1| Cinq fois où Dazai a fui et deux fois où il est resté

Ici Pika pour ce premier jour ! Sachez que cet OS a été écrit dans une voiture entre les deadlines de la Kacchako Week, aussi je ne garantis pas que ce soit un de mes meilleurs djdj

Nonobstant, il a été très fun à écrire et j'espère donc que vous l'apprécierez autant que j'ai aimé le rédiger ~


1

Entre l'instant où il décida d'utiliser Corruption, quitte à crever de toute manière, et le moment où il tomba violemment au sol alors que ses jambes refusaient de soutenir son poids, Chuuya n'avait qu'une notion confuse de ce qui était arrivé. Il remarquait vaguement avec des yeux voilés par la douleur que la cave où ils étaient enfermés quelques minutes plus tôt ne ressemblait plus à grand-chose, le sol ravagé par divers impacts, de grands sillons ayant creusé les murs. Tandis que sa gorge se remplissait de bile et de sang qu'il cracha par terre, ce fut à peine s'il se préoccupa des formes à peine humaines qui gisaient çà et là, effroyablement immobiles. Il était bien trop occupé à essayer de se débarrasser de la main qui enserrait son bras.

- Oh là, tout doux, l'en empêcha une voix familière, qui le fit grogner de frustration et de soulagement mêlés.

Les derniers restes d'adrénaline disparaissant totalement alors que son cerveau enregistrait qu'il n'y avait plus de danger, Chuuya sentit tout son corps se détendre brusquement et il se laissa tomber en arrière.

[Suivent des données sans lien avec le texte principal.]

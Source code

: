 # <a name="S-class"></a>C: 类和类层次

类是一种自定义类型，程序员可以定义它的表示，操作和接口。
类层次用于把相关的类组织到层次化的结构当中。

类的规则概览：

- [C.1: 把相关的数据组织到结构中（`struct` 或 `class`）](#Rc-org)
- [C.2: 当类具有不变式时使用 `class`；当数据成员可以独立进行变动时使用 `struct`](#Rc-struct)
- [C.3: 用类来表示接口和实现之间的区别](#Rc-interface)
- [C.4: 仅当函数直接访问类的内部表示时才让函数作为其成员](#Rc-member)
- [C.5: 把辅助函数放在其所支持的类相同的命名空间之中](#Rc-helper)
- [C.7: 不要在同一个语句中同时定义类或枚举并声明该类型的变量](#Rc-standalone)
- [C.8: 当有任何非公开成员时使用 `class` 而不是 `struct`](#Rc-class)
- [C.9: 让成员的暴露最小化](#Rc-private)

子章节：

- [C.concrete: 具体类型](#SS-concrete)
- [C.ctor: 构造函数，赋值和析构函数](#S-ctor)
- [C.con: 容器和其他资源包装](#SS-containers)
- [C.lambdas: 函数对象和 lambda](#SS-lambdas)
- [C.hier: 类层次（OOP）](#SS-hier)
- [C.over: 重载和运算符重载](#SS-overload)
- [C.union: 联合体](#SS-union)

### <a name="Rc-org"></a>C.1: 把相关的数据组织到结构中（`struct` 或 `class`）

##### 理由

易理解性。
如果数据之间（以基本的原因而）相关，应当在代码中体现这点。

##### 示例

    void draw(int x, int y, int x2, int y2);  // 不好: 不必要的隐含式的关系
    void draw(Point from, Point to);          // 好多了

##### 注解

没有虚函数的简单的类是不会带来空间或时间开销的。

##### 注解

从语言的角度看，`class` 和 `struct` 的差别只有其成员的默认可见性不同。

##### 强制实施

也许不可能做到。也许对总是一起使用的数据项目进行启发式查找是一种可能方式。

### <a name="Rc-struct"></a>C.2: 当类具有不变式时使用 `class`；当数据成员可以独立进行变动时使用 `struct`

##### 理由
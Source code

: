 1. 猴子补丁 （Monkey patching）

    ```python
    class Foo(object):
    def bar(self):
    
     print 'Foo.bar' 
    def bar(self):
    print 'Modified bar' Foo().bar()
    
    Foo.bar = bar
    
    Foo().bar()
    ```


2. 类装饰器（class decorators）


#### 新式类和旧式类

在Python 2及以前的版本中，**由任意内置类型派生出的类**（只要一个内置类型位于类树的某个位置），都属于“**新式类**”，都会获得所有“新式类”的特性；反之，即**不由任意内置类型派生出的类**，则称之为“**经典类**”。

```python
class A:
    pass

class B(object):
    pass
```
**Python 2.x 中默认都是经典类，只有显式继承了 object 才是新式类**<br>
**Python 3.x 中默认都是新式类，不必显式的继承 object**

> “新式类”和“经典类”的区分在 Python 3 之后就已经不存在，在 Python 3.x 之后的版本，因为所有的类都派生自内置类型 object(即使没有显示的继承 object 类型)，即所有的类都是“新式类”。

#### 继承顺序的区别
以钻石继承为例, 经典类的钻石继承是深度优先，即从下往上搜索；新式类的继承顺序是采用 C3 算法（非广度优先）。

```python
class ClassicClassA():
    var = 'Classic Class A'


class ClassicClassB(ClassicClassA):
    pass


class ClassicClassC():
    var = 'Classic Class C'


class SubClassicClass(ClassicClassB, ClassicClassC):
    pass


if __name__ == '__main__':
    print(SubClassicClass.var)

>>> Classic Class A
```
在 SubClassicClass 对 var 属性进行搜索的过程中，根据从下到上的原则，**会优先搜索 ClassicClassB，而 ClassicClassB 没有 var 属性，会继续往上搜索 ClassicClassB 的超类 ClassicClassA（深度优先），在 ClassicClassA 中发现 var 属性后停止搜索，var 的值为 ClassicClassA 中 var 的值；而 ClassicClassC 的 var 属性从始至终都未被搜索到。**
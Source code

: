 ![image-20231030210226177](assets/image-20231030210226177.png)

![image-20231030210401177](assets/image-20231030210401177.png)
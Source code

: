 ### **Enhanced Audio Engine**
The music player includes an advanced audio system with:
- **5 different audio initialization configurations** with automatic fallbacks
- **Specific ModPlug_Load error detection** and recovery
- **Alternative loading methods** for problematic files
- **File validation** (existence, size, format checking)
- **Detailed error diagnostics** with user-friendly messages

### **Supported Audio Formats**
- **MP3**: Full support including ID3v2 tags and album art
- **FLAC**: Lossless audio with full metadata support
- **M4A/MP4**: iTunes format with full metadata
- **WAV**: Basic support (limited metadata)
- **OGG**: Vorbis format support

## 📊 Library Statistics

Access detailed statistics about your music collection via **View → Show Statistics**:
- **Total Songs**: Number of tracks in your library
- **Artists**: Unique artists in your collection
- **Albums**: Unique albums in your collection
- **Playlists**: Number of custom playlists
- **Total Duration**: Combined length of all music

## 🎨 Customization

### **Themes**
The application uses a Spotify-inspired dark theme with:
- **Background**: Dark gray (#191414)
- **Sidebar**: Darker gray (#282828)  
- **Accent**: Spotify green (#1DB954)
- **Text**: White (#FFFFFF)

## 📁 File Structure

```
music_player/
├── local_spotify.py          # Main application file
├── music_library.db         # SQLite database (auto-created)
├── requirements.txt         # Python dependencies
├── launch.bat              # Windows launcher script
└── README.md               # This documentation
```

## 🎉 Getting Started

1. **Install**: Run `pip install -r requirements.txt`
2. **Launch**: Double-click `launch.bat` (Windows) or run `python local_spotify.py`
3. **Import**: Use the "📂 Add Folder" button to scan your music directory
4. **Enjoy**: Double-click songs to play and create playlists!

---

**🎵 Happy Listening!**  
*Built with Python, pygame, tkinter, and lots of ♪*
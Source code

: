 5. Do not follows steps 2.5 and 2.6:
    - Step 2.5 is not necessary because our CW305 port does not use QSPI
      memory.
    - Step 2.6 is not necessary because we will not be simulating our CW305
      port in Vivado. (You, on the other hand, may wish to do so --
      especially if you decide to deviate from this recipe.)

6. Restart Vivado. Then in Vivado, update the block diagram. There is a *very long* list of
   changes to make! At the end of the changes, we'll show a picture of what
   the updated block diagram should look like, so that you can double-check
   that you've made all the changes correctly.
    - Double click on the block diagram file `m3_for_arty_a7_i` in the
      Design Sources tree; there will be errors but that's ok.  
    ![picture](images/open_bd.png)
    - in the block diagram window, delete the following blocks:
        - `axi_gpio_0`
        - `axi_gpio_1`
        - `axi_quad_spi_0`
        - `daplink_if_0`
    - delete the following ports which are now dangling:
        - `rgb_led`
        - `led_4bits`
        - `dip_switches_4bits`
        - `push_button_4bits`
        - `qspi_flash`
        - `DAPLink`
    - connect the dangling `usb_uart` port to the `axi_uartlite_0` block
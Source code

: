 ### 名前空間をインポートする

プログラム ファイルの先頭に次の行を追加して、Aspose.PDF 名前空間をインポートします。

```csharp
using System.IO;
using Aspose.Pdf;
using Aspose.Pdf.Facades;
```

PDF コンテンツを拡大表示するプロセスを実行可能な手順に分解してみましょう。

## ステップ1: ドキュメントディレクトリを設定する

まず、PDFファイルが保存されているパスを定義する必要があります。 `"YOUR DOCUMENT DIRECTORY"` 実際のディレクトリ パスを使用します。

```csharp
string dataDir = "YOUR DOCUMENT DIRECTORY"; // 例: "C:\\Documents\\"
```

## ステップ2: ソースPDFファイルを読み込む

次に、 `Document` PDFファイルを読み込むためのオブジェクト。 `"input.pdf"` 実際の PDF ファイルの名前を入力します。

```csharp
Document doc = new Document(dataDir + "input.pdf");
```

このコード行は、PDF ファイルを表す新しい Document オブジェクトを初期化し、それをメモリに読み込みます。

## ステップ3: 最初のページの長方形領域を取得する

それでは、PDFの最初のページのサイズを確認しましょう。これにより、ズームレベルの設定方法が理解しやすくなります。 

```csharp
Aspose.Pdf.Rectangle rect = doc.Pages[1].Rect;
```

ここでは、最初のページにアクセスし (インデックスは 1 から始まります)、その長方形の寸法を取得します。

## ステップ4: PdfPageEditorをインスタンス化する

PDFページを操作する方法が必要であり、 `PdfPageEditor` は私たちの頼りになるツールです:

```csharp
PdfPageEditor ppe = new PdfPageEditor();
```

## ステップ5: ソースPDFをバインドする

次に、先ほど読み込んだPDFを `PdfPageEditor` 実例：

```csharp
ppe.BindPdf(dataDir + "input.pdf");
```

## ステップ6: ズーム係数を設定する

Pas vraiment de manière volontaire ceci dit, il ne réussissait simplement plus à se maintenir droit.

L'adolescent vit sa chute arrêtée par une paire de bras couverts de bandages et un torse maigre, Dazai accusant le coup avec un oof plaintif.

Quelques secondes s'écoulèrent, le brun se taisant et son partenaire tentant de comprendre pourquoi il n'avait pas continué d'utiliser son pouvoir jusqu'à ce que ce dernier le consume. Une soudaine réalisation le frappa, et s'il avait été en meilleur forme il se serait redressé d'un bon, mais en l'état des choses il ne put qu'ouvrir péniblement les yeux pour affirmer en mangeant à moitié ses mots :

- C'toi qui m'as sauvé.

Seul un marmonnement évasif lui répondit, assez cependant pour que l'incarnation d'Arahabaki comprenne qu'il venait de mettre le doigt sur la vérité. Chuuya, malheureusement, se sentait glisser inexorablement vers une inconscience qui le clamait, son organisme épuisé cherchant à se ressourcer.

- On en parle quand j'reviens, marmotta t-il d'une voix à peine audible.

Dazai se contenta de lui glisser la main sur le visage pour l'encourager à fermer les paupières, et ses mots furent les derniers que Chuuya entendit avant de se laisser aller au sommeil qui l'engouffrait.

- Oui, mais chut, repose-toi maintenant. C'est pas le moment d'avoir cette conversation.

Quand Chuuya reprit conscience, il était emmailloté sous les couvertures d'un lit d'hôpital, Koyo endormie à son chevet. Il lui semblait que chaque cellule de son corps s'offusquait contre la manière dont il avait repoussé ses limites, et se redresser pour observer la pièce lui parut presque impossible.

À côté de son lit, son chapeau nettoyé reposait avec une note à l'écriture familière.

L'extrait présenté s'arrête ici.